【深掘り「鎌倉殿の13人」】北条政範が急死。父の北条時政が悲嘆に暮れた本当の理由
大河ドラマ「鎌倉殿の13人」では、北条時政の子・政範が急死した。時政が悲嘆に暮れたのは言うまでもないが、その裏事情を詳しく掘り下げてみよう。
■北条政範のこと
北条時政には、長男・宗時、長女・政子、次男・義時らの子供がいた。政子の母は不詳であるが、宗時と義時の母は、伊東祐親の娘だった。
なお、宗時は治承4年(1180)8月の石橋山の戦い後、逃亡する途中で討ち死にした。
治承4年(1180)、時政は牧の方を妻として迎えた(婚姻の時期は諸説あり)。牧の方は牧宗親の娘(あるいは妹)といわれる女性で、京都の出身だった。
文治5年(1189)、その2人の間に誕生したのが政範である。時政は長男の宗時を亡くしていたので、待望の男子だったといえよう。

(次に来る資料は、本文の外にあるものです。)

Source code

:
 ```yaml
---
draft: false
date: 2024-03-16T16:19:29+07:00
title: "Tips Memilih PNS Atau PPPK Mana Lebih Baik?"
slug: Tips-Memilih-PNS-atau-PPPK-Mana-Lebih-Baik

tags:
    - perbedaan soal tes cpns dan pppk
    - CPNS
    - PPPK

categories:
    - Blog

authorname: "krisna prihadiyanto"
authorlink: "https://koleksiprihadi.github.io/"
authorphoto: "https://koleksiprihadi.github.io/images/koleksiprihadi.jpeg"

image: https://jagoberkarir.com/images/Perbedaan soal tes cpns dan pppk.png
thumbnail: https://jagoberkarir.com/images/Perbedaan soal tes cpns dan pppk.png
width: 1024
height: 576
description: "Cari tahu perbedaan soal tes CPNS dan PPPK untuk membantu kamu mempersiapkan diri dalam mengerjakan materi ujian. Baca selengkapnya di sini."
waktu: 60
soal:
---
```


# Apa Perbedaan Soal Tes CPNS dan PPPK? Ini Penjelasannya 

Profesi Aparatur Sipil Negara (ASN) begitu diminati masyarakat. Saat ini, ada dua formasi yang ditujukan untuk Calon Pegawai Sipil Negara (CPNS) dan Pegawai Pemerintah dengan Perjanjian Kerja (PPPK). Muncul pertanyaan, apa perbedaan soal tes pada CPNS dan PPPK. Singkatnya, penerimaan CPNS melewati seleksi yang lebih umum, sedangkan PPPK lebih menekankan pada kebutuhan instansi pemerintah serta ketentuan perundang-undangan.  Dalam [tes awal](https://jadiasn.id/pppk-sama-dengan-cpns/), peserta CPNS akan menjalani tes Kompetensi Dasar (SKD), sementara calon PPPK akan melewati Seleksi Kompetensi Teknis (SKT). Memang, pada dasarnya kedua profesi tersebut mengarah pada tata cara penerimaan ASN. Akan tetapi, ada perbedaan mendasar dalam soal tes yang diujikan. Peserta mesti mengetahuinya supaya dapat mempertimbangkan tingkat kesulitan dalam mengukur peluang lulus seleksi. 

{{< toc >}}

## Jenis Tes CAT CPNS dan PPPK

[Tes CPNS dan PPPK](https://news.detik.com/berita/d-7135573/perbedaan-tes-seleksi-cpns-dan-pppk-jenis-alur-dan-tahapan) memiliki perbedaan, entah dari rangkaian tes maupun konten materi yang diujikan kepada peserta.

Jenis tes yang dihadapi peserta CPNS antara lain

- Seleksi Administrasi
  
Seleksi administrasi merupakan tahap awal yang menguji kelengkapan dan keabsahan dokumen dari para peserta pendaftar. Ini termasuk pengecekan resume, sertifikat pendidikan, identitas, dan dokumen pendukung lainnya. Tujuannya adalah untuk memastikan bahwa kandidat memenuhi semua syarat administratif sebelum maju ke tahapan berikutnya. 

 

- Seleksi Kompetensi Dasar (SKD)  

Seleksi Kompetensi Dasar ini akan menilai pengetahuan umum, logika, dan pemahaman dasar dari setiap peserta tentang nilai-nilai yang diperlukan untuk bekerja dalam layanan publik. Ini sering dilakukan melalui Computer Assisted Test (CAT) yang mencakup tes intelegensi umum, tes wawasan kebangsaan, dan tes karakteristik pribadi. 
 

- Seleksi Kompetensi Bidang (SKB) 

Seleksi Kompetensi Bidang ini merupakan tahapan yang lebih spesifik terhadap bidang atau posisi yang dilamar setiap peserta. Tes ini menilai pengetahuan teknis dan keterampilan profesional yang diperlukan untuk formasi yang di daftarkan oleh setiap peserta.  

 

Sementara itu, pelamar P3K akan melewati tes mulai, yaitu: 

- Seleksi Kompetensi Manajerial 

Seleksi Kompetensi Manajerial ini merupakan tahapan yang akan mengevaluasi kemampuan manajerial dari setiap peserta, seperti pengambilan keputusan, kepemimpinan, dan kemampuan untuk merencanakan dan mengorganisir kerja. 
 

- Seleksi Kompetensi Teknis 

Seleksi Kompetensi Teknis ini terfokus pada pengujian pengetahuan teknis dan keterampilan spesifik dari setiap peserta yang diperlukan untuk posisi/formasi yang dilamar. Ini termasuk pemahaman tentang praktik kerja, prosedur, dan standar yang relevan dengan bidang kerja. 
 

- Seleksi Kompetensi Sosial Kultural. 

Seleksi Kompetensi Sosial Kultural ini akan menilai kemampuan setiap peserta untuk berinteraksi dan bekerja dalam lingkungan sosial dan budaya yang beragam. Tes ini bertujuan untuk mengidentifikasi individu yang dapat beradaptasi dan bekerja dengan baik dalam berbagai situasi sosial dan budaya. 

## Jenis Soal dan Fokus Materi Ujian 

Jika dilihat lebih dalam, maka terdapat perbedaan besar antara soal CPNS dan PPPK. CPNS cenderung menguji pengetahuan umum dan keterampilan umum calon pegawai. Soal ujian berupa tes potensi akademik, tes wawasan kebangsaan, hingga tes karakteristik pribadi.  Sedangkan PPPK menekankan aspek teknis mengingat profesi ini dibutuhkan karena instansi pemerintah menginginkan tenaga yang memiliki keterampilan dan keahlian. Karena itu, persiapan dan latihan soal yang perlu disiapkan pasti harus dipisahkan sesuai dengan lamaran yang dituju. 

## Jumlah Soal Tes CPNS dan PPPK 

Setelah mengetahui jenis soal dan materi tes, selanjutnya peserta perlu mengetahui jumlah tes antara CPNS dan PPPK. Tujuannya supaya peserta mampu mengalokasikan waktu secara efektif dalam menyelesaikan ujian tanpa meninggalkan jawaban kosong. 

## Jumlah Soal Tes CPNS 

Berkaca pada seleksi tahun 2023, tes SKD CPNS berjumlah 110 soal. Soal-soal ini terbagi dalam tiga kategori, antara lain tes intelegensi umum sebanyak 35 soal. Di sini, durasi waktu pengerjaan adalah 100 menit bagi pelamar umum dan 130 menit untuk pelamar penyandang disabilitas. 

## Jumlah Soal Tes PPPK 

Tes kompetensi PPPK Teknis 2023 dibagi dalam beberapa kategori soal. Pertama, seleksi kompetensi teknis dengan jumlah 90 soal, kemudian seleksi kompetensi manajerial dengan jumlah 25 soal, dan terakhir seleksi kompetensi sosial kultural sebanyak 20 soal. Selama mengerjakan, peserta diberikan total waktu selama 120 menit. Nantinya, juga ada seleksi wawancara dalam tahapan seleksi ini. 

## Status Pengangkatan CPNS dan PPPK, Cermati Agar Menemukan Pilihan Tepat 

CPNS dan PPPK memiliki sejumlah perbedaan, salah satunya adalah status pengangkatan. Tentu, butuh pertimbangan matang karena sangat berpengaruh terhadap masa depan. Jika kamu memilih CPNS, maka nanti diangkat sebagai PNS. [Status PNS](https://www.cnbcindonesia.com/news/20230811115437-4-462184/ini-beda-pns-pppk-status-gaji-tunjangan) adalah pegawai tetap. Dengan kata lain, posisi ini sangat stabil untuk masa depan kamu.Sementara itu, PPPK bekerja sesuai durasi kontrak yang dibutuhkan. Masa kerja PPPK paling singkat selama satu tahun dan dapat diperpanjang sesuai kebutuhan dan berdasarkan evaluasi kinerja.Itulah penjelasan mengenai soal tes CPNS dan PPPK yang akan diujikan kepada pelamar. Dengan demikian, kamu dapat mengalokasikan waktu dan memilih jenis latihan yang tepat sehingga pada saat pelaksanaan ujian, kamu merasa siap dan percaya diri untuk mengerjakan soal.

政範は元久元年(1204)4月に従五位下・左馬権助に叙位任官されたので、時政の後継者と考えられた節がある。母・牧の方が京都出身だったことも考慮されたに違いない。
■政範の上洛、急死
元久元年(1204)10月、政範は3代将軍・実朝の妻となる坊門信清の娘を鎌倉に迎えるため、使者の1人として上洛した。軍勢を数百騎も率いていたという。
『吾妻鏡』では、政範が御家人の代表に位置付けられているので、将来への期待は大きかったといえよう。
ところが、同年11月5日に政範は急死した。政範は同年11月3日に京都に入ったが、病気に罹って亡くなったという(『仲資王記』)。『仲資王記』によると、時政も上洛に同道していたという。
鎌倉に政範の死が伝えられたのは、11月13日のことだった(『吾妻鏡』)。時政と牧の方は、悲嘆に暮れたという(『吾妻鏡』)。
結局、政範の遺骸は、京都の東山に葬られたと伝わる。ただし、墓の詳しい所在地は不明である。
■まとめ
政範の死は、時政、牧の方に深刻なダメージを与えた。時政にすれば、義時の代わりに政範を後継者にと考えていた可能性がある。
その後、、畠山重忠の乱、牧氏事件が続けて起こるが、その遠因は政範の急死にあったといわれている。